Excerpted records >>
+--

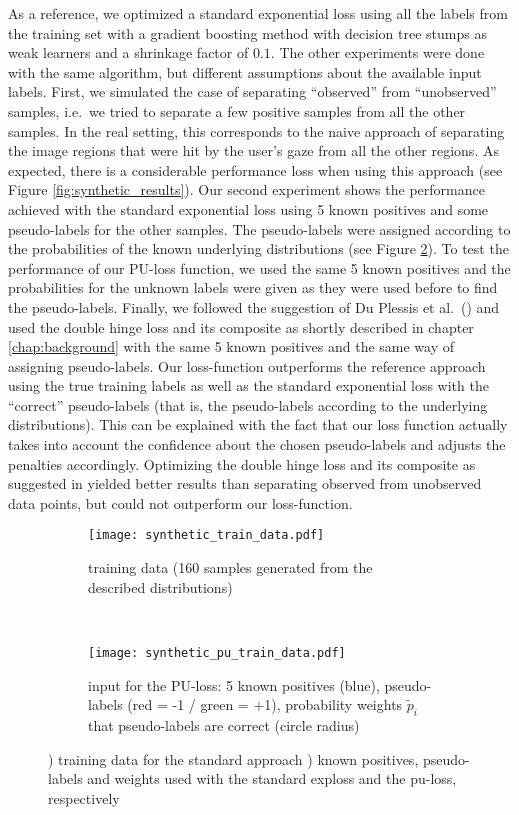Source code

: As a reference, we optimized a standard exponential loss using all the labels from the training set with a gradient boosting method with decision tree stumps as weak learners and a shrinkage factor of $0.1.$ 
The other experiments were done with the same algorithm, but different assumptions about the available input labels. 
First, we simulated the case of separating ``observed'' from ``unobserved'' samples, i.e.\ we tried to separate a few positive samples from all the other samples. 
In the real setting, this corresponds to the naive approach of separating the image regions that were hit by the user's gaze from all the other regions. 
As expected, there is a considerable performance loss when using this approach (see Figure \ref{fig:synthetic_results}). 
Our second experiment shows the performance achieved with the standard exponential loss using 5 known positives and some pseudo-labels for the other samples. 
The pseudo-labels were assigned according to the probabilities of the known underlying distributions (see Figure \ref{subfig:pu_train}). 
To test the performance of our PU-loss function, we used the same 5 known positives and the probabilities for the unknown labels were given as they were used before to find the pseudo-labels. 
Finally, we followed the suggestion of Du Plessis et al.\ (\cite{plessis2015convex}) and used the double hinge loss and its composite as shortly described in chapter \ref{chap:background} with the same 5 known positives and the same way of assigning pseudo-labels.
Our loss-function outperforms the reference approach using the true training labels as well as the standard exponential loss with the ``correct'' pseudo-labels (that is, the pseudo-labels according to the underlying distributions). 
This can be explained with the fact that our loss function actually takes into account the confidence about the chosen pseudo-labels and adjusts the penalties accordingly. 
Optimizing the double hinge loss and its composite as suggested in \cite{plessis2015convex} yielded better results than separating observed from unobserved data points, but could not outperform our loss-function. 

\begin{figure}[ht]
	\centering
	\begin{subfigure}[h]{0.49\textwidth}
	\texttt{[image: synthetic\_train\_data.pdf]}	
		\caption{training data (160 samples generated from the described distributions)\newline}
		\label{subfig:ref_train}
	\end{subfigure}
	~
	\begin{subfigure}[h]{0.49\textwidth}
	\texttt{[image: synthetic\_pu\_train\_data.pdf]}	
		\caption{input for the PU-loss: 5 known positives (blue), pseudo-labels (red = -1 / green = +1), probability weights $\tilde p_i$ that pseudo-labels are correct (circle radius)}
		\label{subfig:pu_train}
	\end{subfigure}
	\caption{) training data for the standard approach ) known positives, pseudo-labels and weights used with the standard exploss and the pu-loss, respectively}
	\label{fig:synthetic_train_data}
\end{figure}

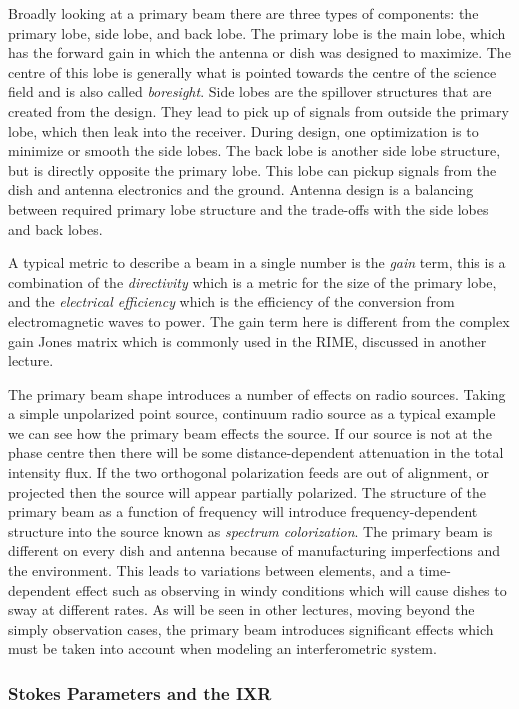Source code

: \documentclass[usenatbib,usegraphicx]{article}
\begin{document}
Broadly looking at a primary beam there are three types of components: the primary lobe, side lobe, and back lobe.
The primary lobe is the main lobe, which has the forward gain in which the antenna or dish was designed to maximize.
The centre of this lobe is generally what is pointed towards the centre of the science field and is also called \emph{boresight}.
Side lobes are the spillover structures that are created from the design.
They lead to pick up of signals from outside the primary lobe, which then leak into the receiver.
During design, one optimization is to minimize or smooth the side lobes.
The back lobe is another side lobe structure, but is directly opposite the primary lobe.
This lobe can pickup signals from the dish and antenna electronics and the ground.
Antenna design is a balancing between required primary lobe structure and the trade-offs with the side lobes and back lobes.

A typical metric to describe a beam in a single number is the \emph{gain} term, this is a combination of the \emph{directivity} which is a metric for the size of the primary lobe, and the \emph{electrical efficiency} which is the efficiency of the conversion from electromagnetic waves to power.
The gain term here is different from the complex gain Jones matrix which is commonly used in the RIME, discussed in another lecture.

The primary beam shape introduces a number of effects on radio sources.
Taking a simple unpolarized point source, continuum radio source as a typical example we can see how the primary beam effects the source.
If our source is not at the phase centre then there will be some distance-dependent attenuation in the total intensity flux.
If the two orthogonal polarization feeds are out of alignment, or projected then the source will appear partially polarized.
The structure of the primary beam as a function of frequency will introduce frequency-dependent structure into the source known as \emph{spectrum colorization}.
The primary beam is different on every dish and antenna because of manufacturing imperfections and the environment.
This leads to variations between elements, and a time-dependent effect such as observing in windy conditions which will cause dishes to sway at different rates.
As will be seen in other lectures, moving beyond the simply observation cases, the primary beam introduces significant effects which must be taken into account when modeling an interferometric system.

\subsubsection{Stokes Parameters and the IXR}
\end{document}
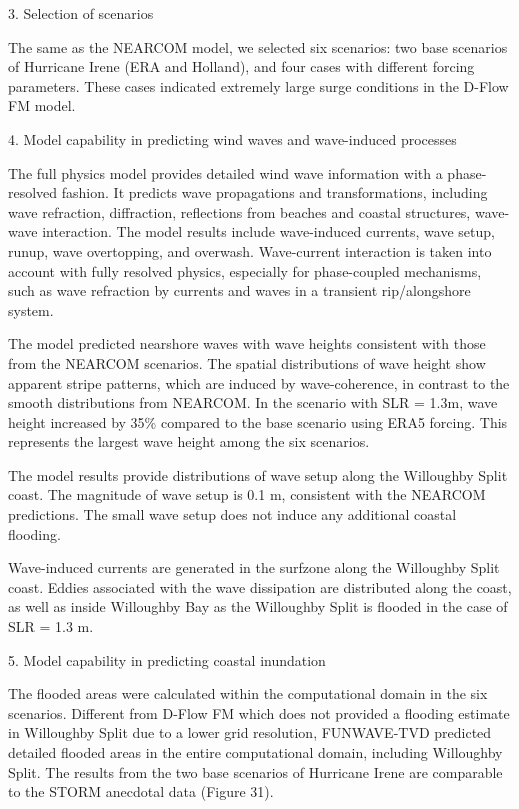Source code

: \documentclass[11pt]{article}
\begin{document}
3. Selection of scenarios

The same as the NEARCOM model, we selected six scenarios: two base scenarios of Hurricane Irene (ERA  and Holland), and four cases with different forcing parameters. These cases indicated extremely large surge conditions in the D-Flow FM model.  

4. Model capability in predicting wind waves and wave-induced processes

The full physics model provides detailed wind wave information with a phase-resolved fashion.  It predicts wave propagations and transformations, including wave refraction, diffraction, reflections from beaches and coastal structures, wave-wave interaction. The model results include wave-induced currents, wave setup, runup, wave overtopping, and overwash. Wave-current interaction is taken into account with fully resolved physics, especially for phase-coupled mechanisms, such as wave refraction by currents and waves in a transient rip/alongshore system. 

The model predicted nearshore waves with wave heights consistent with those from the NEARCOM scenarios. The spatial distributions of wave height show apparent stripe patterns, which are induced by wave-coherence, in contrast to the smooth distributions from NEARCOM. In the scenario with SLR = 1.3m, wave height increased by 35\% compared to the base scenario using ERA5 forcing. This represents the largest wave height among the six scenarios.

The model results provide distributions of wave setup along the Willoughby Split coast. The magnitude of wave setup is 0.1 m, consistent with the NEARCOM predictions. The small wave setup does not induce any additional coastal flooding.  

Wave-induced currents are generated in the surfzone along the Willoughby Split coast. Eddies associated with the wave dissipation are distributed along the coast, as well as inside Willoughby Bay as the Willoughby Split is flooded in the case of SLR = 1.3 m. 

5. Model capability in predicting coastal inundation
 
The flooded areas were calculated within the computational domain in the six scenarios. Different from D-Flow FM which does not provided a flooding estimate in Willoughby Split due to a lower grid resolution, FUNWAVE-TVD predicted detailed flooded areas in the entire computational domain, including Willoughby Split. The results from the two base scenarios of  Hurricane Irene are comparable to the STORM anecdotal data (Figure 31). 
\end{document}
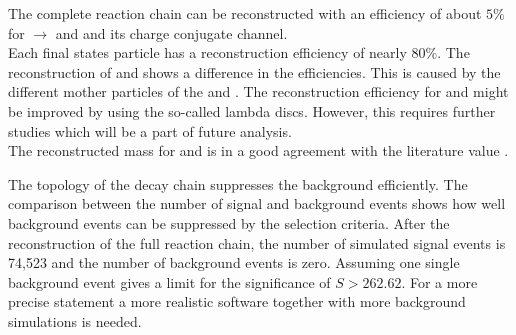The complete reaction chain can be reconstructed with an efficiency of about $5\%$ for \pbarpSystem $\rightarrow$ \excitedcascade and \anticascade and its
charge conjugate channel.\\
Each final states particle has a reconstruction efficiency of nearly $80\%$.
The reconstruction of \lam and \alam shows a difference in the efficiencies.
This is caused by the different mother particles of the \lam and \alam. 
The reconstruction efficiency for \lam and \alam might be improved by using the so-called lambda discs.
However, this requires further studies which will be a part of future analysis.\\
The reconstructed mass for \excitedcascade and \excitedanticascade is in a good agreement with the literature value \cite{PDG}.

The topology of the decay chain suppresses the background efficiently.
The comparison between the number of signal and background events shows how well background events can be suppressed by the selection criteria.
After the reconstruction of the full reaction chain, the number of simulated signal events is 74,523 and the number of background events is zero. 
Assuming one single background event gives a limit for the significance of $S>262.62$.
For a more precise statement a more realistic software together with more background simulations is needed.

+--

Which lines of the data above contain the string "simulated"? Copy each of them.

Exercise output >>
First, we simulated the case of separating ``observed'' from ``unobserved'' samples, i.e.\ we tried to separate a few positive samples from all the other samples. 
After the reconstruction of the full reaction chain, the number of simulated signal events is 74,523 and the number of background events is zero. 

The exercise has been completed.